Project 10/11A: Compiler I: Tokenizer

  • Description: Complete Stage I (tokenizer) of Project 10 on nand2tetris.org.

  • What to turn in: Turn in all files necessary for running your tokenizer. Your tokenizer can be written in any language you wish.

  • Hints

    • Test your tokenizer on the .jack files in the ArrayTest, ExpressionLessSquare, and Square folders.

    • For each Xxx.jack source file, have your tokenizer test program give the output file the name XxxT.xml (notice the T!). Apply your tokenizer test to each class file in the test programs, then use the supplied TextComparer utility to compare the generated output to the supplied .xml compare files (on Linux or Mac OS, you can also use the built-in diff utility to compare files).

    • Since the output files generated by your tokenizer test will have the same names and extensions as those of the supplied comparison files, we suggest putting them in separate directories.

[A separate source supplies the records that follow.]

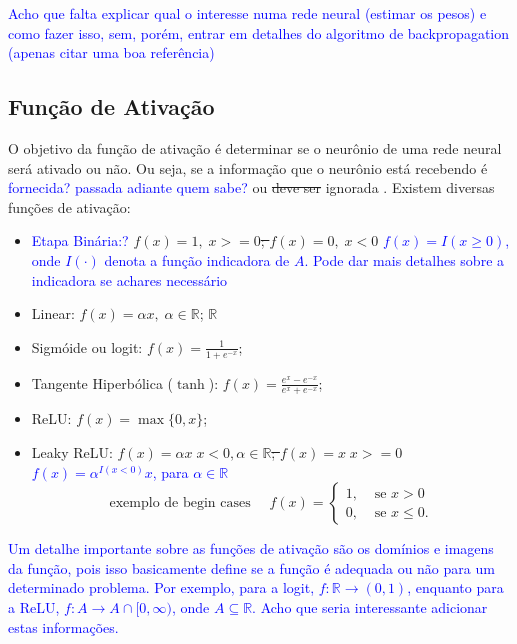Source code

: \documentclass{automatextcc}
\newcommand{\pumi}[1]{\textcolor{blue}{#1}}
\newcommand{\R}{\mathds{R}}
\begin{document}

\pumi{Acho que falta explicar qual o interesse numa rede neural (estimar os pesos) e como fazer isso, sem, porém, entrar em detalhes do algoritmo de backpropagation (apenas citar uma boa referência)}
\subsection{Função de Ativação}
O objetivo da função de ativação é determinar se o neurônio de uma rede neural será ativado ou não. Ou seja, se a informação que o neurônio está recebendo é \pumi{fornecida? passada adiante quem sabe?} ou \sout{deve ser} ignorada \citep{dsa2021deeplearningbook}. Existem diversas funções de ativação:
\begin{itemize}
    \item \pumi{Etapa Binária:?} \sout{$f(x) = 1, \; x>=0$; $f(x) = 0, \; x<0$ } \pumi{$f(x)=I(x\geq 0)$, onde $I(\cdot)$ denota a função indicadora de $A$. Pode dar mais detalhes sobre a indicadora se achares necessário}
    \item Linear: $f(x) = \alpha x, \; \alpha \in\R$; \sout{$\mathbb{R}$}
    \item Sigmóide ou logit: $f(x) = \frac{1}{1+e^{-x}}$; 
    \item Tangente Hiperbólica ($\tanh$): $f(x) = \frac{e^{x}-e^{-x}}{e^{x}+e^{-x}}$;
    \item ReLU: $f(x) = \max\{0,x\}$;
    \item Leaky ReLU: \sout{$f(x) = \alpha x \; x<0, \alpha \in \mathbb{R}$; $f(x) = x \; x>=0$}\pumi{$f(x)=\alpha^{I(x<0)}x$, para $\alpha\in\R$}
    \[\mbox{exemplo de begin cases }\quad f(x)=\begin{cases}
    1, & \mbox{ se } x>0\\
    0, & \mbox{ se } x\leq 0.
    \end{cases}\]
\end{itemize}
\pumi{Um detalhe importante sobre as funções de ativação são os domínios e imagens da função, pois isso basicamente define se a função é adequada ou não para um determinado problema. Por exemplo, para a logit, $f:\R\rightarrow(0,1)$, enquanto para a ReLU, $f:A\rightarrow A\cap [0,\infty)$, onde $A\subseteq\R$. Acho que seria interessante adicionar estas informações.  }
\end{document}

  • Specification: To get credit for this project, you must complete a working tokenizer which accepts the name of a .jack file as a command-line argument and outputs a corresponding XML file with the same name but a T added to the end of the file name and an .xml extension. (For example, foo.jack should become fooT.xml.) For each of the following input .jack files, your tokenizer must output an .xml file which is identical to the provided comparison .xml file:

    • ArrayTest/Main.jack
    • ExpressionLessSquare/Main.jack
    • ExpressionLessSquare/SquareGame.jack
    • ExpressionLessSquare/Square.jack
    • Square/Main.jack
    • Square/SquareGame.jack
    • Square/Square.jack